- Fenwick
- Fenwick Location within the state of West Virginia
- Coordinates: 38°13′43″N 80°34′56″W﻿ / ﻿38.22861°N 80.58222°W
- Country: United States
- State: West Virginia
- County: Nicholas

Area
- • Total: 0.153 sq mi (0.40 km^{2})
- • Land: 0.141 sq mi (0.37 km^{2})
- • Water: 0.012 sq mi (0.031 km^{2})

Population (2020)
- • Total: 69
- • Density: 490/sq mi (190/km^{2})
- Time zone: UTC-5 (Eastern (EST))
- • Summer (DST): UTC-4 (EDT)

= Fenwick, West Virginia =

Fenwick is a census-designated place (CDP) in eastern Nicholas County, West Virginia, United States, adjacent to and immediately west of Richwood.
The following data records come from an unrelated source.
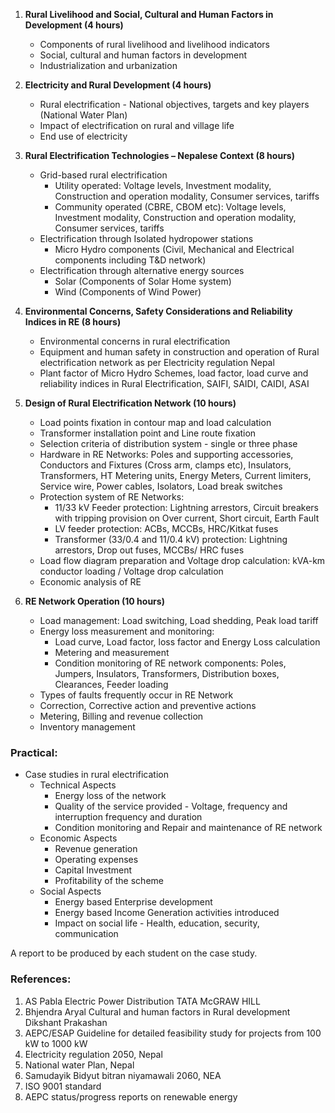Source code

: 1. **Rural Livelihood and Social, Cultural and Human Factors in Development (4 hours)**
   * Components of rural livelihood and livelihood indicators
   * Social, cultural and human factors in development
   * Industrialization and urbanization

2. **Electricity and Rural Development (4 hours)**
   * Rural electrification - National objectives, targets and key players (National Water Plan)
   * Impact of electrification on rural and village life
   * End use of electricity

3. **Rural Electrification Technologies – Nepalese Context (8 hours)**
   * Grid-based rural electrification
      * Utility operated: Voltage levels, Investment modality, Construction and operation modality, Consumer services, tariffs
      * Community operated (CBRE, CBOM etc): Voltage levels, Investment modality, Construction and operation modality, Consumer services, tariffs
   * Electrification through Isolated hydropower stations
      * Micro Hydro components (Civil, Mechanical and Electrical components including T&D network)
   * Electrification through alternative energy sources
      * Solar (Components of Solar Home system)
      * Wind (Components of Wind Power)

4. **Environmental Concerns, Safety Considerations and Reliability Indices in RE (8 hours)**
   * Environmental concerns in rural electrification
   * Equipment and human safety in construction and operation of Rural electrification network as per Electricity regulation Nepal
   * Plant factor of Micro Hydro Schemes, load factor, load curve and reliability indices in Rural Electrification, SAIFI, SAIDI, CAIDI, ASAI

5. **Design of Rural Electrification Network (10 hours)**
   * Load points fixation in contour map and load calculation
   * Transformer installation point and Line route fixation
   * Selection criteria of distribution system - single or three phase
   * Hardware in RE Networks: Poles and supporting accessories, Conductors and Fixtures (Cross arm, clamps etc), Insulators, Transformers, HT Metering units, Energy Meters, Current limiters, Service wire, Power cables, Isolators, Load break switches
   * Protection system of RE Networks:
      * 11/33 kV Feeder protection: Lightning arrestors, Circuit breakers with tripping provision on Over current, Short circuit, Earth Fault
      * LV feeder protection: ACBs, MCCBs, HRC/Kitkat fuses
      * Transformer (33/0.4 and 11/0.4 kV) protection: Lightning arrestors, Drop out fuses, MCCBs/ HRC fuses
   * Load flow diagram preparation and Voltage drop calculation: kVA-km conductor loading / Voltage drop calculation
   * Economic analysis of RE

6. **RE Network Operation (10 hours)**
   * Load management: Load switching, Load shedding, Peak load tariff
   * Energy loss measurement and monitoring:
      * Load curve, Load factor, loss factor and Energy Loss calculation
      * Metering and measurement
      * Condition monitoring of RE network components: Poles, Jumpers, Insulators, Transformers, Distribution boxes, Clearances, Feeder loading
   * Types of faults frequently occur in RE Network
   * Correction, Corrective action and preventive actions
   * Metering, Billing and revenue collection
   * Inventory management

### Practical:

* Case studies in rural electrification
   * Technical Aspects
      * Energy loss of the network
      * Quality of the service provided - Voltage, frequency and interruption frequency and duration
      * Condition monitoring and Repair and maintenance of RE network
   * Economic Aspects
      * Revenue generation
      * Operating expenses
      * Capital Investment
      * Profitability of the scheme
   * Social Aspects
      * Energy based Enterprise development
      * Energy based Income Generation activities introduced
      * Impact on social life - Health, education, security, communication

A report to be produced by each student on the case study.

### References:

1. AS Pabla Electric Power Distribution TATA McGRAW HILL
2. Bhjendra Aryal Cultural and human factors in Rural development Dikshant Prakashan
3. AEPC/ESAP Guideline for detailed feasibility study for projects from 100 kW to 1000 kW
4. Electricity regulation 2050, Nepal
5. National water Plan, Nepal
6. Samudayik Bidyut bitran niyamawali 2060, NEA
7. ISO 9001 standard
8. AEPC status/progress reports on renewable energy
As of the 2020 census, its population was 69 (down from 116 at the 2010 census). The town is situated at the bottomland surrounding the mouth of the Big Laurel Creek at its confluence with the Cherry River and has an elevation of 649 m (2129 ft). Fenwick is also the location of the convergence of three state highways: WV 55, WV 39, and WV 20 and acts as the western terminus of the Highland Scenic Highway.